» WORK ITEM:
Which lines of the records hold the string "selection"? Report only how many of them there are.

» DATA EXTRACT:
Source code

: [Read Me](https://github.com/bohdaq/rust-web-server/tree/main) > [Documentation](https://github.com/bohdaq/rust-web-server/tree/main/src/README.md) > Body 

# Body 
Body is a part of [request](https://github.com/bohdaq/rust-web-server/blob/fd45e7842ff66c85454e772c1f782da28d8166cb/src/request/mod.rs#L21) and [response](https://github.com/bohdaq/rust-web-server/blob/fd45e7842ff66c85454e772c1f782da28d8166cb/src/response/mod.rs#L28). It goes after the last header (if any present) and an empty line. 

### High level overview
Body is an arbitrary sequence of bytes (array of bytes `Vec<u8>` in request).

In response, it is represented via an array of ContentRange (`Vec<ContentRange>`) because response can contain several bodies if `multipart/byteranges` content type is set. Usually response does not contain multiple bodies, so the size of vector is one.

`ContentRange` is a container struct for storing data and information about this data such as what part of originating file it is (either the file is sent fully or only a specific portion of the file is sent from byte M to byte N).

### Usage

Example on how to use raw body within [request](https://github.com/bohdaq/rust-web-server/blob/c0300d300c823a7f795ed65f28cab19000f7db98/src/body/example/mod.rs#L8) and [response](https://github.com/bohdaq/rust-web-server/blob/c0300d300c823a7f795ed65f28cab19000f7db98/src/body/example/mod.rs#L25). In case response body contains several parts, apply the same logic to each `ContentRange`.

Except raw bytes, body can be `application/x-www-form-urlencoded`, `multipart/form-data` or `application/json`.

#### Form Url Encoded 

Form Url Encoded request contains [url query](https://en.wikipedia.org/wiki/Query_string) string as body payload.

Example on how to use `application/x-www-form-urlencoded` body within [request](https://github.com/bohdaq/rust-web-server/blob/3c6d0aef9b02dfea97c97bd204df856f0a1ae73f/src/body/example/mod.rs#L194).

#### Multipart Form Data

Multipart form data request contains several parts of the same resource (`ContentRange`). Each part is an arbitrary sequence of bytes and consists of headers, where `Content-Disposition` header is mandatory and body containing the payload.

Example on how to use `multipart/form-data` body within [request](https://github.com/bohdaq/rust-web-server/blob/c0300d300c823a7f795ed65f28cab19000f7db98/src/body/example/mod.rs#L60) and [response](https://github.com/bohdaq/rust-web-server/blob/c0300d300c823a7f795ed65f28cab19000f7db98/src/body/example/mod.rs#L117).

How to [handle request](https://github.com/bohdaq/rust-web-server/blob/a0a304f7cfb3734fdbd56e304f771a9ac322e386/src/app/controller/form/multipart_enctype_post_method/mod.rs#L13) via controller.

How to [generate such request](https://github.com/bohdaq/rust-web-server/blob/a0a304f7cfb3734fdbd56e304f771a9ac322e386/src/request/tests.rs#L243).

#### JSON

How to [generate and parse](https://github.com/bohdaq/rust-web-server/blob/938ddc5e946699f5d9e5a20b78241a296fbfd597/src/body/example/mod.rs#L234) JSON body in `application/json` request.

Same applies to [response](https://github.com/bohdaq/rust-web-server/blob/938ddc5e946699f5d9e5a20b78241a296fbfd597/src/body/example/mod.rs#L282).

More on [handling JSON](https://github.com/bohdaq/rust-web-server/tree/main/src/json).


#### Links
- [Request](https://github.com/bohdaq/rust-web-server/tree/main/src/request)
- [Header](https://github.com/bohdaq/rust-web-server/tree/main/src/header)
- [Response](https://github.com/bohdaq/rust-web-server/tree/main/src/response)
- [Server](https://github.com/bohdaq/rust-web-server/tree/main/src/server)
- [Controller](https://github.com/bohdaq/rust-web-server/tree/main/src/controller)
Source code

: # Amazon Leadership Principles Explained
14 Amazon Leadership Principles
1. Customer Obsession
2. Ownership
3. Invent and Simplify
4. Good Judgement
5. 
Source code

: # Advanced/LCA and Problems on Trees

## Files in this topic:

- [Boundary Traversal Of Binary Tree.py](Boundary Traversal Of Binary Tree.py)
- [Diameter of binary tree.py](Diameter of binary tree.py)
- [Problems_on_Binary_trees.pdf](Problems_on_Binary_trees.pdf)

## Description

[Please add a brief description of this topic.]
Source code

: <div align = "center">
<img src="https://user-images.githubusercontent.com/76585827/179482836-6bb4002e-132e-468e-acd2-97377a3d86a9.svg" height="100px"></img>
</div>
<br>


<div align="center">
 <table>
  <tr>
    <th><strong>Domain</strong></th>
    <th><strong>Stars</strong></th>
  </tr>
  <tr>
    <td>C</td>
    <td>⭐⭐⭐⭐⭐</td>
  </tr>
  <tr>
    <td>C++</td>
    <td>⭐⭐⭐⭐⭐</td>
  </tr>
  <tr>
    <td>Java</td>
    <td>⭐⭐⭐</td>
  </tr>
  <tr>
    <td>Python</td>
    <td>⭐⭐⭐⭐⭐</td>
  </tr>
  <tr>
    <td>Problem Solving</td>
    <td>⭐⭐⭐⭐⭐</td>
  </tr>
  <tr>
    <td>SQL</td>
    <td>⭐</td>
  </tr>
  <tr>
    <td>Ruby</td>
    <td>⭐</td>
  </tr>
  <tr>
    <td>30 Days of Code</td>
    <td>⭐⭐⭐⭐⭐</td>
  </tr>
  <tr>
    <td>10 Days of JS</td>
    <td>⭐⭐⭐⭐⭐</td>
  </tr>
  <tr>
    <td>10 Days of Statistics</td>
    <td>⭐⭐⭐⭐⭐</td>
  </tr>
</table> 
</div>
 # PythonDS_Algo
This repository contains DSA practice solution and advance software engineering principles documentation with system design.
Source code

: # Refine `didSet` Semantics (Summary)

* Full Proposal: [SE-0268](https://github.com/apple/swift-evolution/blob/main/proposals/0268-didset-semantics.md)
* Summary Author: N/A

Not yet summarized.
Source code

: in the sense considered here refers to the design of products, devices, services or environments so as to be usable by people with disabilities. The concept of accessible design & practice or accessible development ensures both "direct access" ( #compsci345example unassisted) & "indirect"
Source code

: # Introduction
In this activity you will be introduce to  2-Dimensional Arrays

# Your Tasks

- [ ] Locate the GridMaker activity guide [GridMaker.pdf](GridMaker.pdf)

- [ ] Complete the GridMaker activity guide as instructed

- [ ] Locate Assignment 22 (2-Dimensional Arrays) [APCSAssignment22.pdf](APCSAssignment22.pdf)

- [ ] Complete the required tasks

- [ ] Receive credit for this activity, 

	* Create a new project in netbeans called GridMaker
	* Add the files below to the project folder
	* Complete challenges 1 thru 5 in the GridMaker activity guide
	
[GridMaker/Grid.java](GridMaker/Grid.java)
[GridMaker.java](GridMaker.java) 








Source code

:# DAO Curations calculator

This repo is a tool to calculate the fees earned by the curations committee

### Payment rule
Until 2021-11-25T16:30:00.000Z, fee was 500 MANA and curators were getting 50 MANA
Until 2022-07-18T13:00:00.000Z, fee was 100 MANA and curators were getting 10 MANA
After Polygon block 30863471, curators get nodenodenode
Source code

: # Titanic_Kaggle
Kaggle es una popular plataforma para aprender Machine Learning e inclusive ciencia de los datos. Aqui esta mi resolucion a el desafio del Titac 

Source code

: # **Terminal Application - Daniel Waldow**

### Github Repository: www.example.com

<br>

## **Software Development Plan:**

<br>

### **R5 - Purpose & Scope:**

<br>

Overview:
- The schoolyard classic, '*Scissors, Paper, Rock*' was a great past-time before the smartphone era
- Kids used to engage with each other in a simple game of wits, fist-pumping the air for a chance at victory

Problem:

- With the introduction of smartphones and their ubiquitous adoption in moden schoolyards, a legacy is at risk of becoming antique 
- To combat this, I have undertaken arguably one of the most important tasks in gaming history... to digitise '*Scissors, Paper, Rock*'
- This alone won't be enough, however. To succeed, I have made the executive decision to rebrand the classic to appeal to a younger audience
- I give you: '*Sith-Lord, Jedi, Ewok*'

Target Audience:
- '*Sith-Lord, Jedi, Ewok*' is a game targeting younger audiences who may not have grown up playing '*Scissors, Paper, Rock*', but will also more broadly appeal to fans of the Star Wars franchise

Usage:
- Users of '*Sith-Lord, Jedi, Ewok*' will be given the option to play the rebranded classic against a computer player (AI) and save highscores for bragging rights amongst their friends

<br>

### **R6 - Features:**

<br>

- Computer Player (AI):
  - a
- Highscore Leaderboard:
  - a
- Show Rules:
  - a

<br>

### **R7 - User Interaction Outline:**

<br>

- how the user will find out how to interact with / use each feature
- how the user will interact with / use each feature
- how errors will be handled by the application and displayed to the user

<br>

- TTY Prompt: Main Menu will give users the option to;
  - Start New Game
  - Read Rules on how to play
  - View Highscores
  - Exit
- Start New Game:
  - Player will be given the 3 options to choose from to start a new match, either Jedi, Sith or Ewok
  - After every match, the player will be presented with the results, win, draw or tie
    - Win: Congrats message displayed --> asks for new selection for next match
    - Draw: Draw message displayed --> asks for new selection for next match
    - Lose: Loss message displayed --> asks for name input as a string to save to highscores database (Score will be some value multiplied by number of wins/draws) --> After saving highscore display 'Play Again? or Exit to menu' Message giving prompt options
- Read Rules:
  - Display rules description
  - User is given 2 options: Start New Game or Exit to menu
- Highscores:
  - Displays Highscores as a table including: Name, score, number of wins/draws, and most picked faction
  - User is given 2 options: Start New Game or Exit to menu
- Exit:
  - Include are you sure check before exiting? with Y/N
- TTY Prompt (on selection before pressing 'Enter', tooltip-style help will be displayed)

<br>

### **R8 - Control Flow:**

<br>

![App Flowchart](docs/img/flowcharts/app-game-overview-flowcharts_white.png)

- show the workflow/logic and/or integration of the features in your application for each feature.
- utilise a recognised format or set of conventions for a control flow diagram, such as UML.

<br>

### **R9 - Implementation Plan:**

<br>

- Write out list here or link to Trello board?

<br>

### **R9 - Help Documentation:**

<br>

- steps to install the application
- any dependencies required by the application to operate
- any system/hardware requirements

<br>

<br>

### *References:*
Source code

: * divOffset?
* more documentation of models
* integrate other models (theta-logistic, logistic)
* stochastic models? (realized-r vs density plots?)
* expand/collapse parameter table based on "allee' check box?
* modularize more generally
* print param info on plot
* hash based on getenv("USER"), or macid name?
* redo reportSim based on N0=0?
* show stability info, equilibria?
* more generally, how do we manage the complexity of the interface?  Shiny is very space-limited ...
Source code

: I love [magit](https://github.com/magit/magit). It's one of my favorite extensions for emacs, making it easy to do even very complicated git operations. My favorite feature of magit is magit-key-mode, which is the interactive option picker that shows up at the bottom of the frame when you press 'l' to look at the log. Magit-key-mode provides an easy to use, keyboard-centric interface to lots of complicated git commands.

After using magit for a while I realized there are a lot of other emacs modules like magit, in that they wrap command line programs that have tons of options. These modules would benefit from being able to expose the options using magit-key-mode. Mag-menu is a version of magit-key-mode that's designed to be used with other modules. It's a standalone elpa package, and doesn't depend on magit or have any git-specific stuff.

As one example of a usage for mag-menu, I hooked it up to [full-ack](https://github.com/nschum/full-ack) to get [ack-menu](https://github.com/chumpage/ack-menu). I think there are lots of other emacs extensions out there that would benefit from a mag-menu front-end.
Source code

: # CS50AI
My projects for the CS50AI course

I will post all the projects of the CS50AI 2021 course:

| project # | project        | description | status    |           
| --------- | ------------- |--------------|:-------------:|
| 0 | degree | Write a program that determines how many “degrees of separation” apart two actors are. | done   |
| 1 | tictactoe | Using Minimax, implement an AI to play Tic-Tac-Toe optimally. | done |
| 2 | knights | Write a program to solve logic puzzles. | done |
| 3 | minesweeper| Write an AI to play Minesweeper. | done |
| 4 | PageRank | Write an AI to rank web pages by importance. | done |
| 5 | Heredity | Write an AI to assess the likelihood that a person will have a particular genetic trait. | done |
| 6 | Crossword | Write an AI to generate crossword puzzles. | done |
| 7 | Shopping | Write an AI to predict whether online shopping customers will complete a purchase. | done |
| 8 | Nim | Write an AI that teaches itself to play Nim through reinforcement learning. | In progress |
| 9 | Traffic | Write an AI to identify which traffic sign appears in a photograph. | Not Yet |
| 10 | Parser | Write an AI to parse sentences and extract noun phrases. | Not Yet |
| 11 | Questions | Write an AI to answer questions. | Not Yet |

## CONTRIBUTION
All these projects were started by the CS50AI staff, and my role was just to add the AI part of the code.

» THE ANSWER:
3